"It is this author’s personal belief that the most important part of machine learning is the mathematical foundation, followed closely by efficiency in implementation details."
An introductory ML material in my opinion can be less mathematically rigorous. Emphasis can be on intuitive understanding of principles of various techniques, the strengths and weaknesses of each and the application of ML techniques to various simplified problems for practice. It is easy to get lost in too much Math and loose sight of real world problem solving.
I've interviewed several people for machine learning/data science positions and I've found when people don't get the math behind machine learning they don't get the machine learning. Math, specifically linear algebra, is the language that lets you move from our 2/3 dimensional thinking to a more abstract high-dimensional space: the one machine learning lives in. It's easy to draw a bunch of points on a piece of paper and then draw a line between it and say "this is linear regression!" It's much harder to argue why regularization is important and why/how you would want to use/tweak it. The math is essential to getting important aspects of machine learning like this.

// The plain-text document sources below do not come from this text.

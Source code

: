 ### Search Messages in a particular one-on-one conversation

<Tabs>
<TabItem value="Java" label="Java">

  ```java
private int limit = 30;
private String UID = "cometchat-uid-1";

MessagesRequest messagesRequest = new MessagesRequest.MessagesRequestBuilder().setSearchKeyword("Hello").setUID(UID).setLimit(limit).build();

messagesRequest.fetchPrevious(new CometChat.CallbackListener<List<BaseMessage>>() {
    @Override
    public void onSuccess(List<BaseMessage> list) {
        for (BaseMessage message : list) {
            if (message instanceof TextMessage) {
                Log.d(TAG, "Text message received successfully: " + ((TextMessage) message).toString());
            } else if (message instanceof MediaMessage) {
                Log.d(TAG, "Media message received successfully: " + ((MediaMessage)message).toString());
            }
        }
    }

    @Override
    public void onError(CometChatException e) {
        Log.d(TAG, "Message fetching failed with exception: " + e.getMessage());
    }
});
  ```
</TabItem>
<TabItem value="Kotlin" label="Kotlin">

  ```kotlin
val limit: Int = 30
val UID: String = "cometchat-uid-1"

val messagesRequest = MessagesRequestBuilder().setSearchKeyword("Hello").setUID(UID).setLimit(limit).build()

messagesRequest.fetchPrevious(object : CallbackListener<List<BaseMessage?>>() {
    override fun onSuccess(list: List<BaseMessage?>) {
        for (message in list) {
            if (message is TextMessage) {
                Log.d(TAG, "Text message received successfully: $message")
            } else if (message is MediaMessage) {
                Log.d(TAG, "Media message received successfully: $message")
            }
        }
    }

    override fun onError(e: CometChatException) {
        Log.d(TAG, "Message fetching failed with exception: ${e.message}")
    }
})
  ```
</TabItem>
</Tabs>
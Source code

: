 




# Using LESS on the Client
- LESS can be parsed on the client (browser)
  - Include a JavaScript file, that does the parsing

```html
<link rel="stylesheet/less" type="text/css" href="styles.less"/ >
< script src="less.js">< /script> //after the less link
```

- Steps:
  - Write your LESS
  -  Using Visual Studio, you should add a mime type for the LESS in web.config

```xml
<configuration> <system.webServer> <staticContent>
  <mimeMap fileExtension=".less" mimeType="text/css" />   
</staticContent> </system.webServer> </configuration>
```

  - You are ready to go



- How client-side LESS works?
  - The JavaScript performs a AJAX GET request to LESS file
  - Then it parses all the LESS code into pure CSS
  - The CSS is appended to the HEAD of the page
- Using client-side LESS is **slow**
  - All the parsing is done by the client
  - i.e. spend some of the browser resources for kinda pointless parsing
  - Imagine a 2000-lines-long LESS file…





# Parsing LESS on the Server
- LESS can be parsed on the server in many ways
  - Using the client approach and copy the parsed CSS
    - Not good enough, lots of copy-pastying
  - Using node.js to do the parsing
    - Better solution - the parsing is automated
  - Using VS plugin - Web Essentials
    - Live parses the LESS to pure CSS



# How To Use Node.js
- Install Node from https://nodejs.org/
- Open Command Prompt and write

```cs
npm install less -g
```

Although I think there are degrees of mathematical understanding in ML, and I've noticed people often mean very different things when they make statements like "less mathematically rigorous". Understanding how/why regularization works is pretty trivial mathematics and if you don't understand how that works I'd agree that ML is a bit too 'black box'. But look at something like the Kernel trick in SVMs. I'd argue it's important to understand the idea of mapping points in one dimensionality to another in order to understand why you would use a linear vs Gaussian kernel. However the mathematics required to create your own kernel functions is much less trivial. If you're going to be doing original research is SVMs I would say this is required math, but for practical ML knowledge of 'how' a kernel behaves without a deep understanding of 'why' would be adequate. I would consider an understanding of how but not why to be 'less mathematically rigorous'
I think that's a fair point, but the issue is that most people stop with the application and don't pick up on the underlying math. So, we get articles[1] discussing the lack of data science talent that point to a lack of math as the reason.
i think it can be pretty tricky to get real intuition without having the maths around. for example: exactly what assumptions do these methods make about the kinds of noise in the data? this can make a large difference in practice.
Was a little disappointed to see neural networks noted as "classical" with SVMs designated "modern". And nothing about deep learning? Autoencoders? How about different optimization methods--Truncated newton vs gradient descent?
Some of the most interesting recent developments in ML seem to be left out, even if it is just an introduction.
An introductory ML material in my opinion can be less mathematically rigorous. Emphasis can be on intuitive understanding of principles of various techniques, the strengths and weaknesses of each and the application of ML techniques to various simplified problems for practice. It is easy to get lost in too much Math and loose sight of real world problem solving.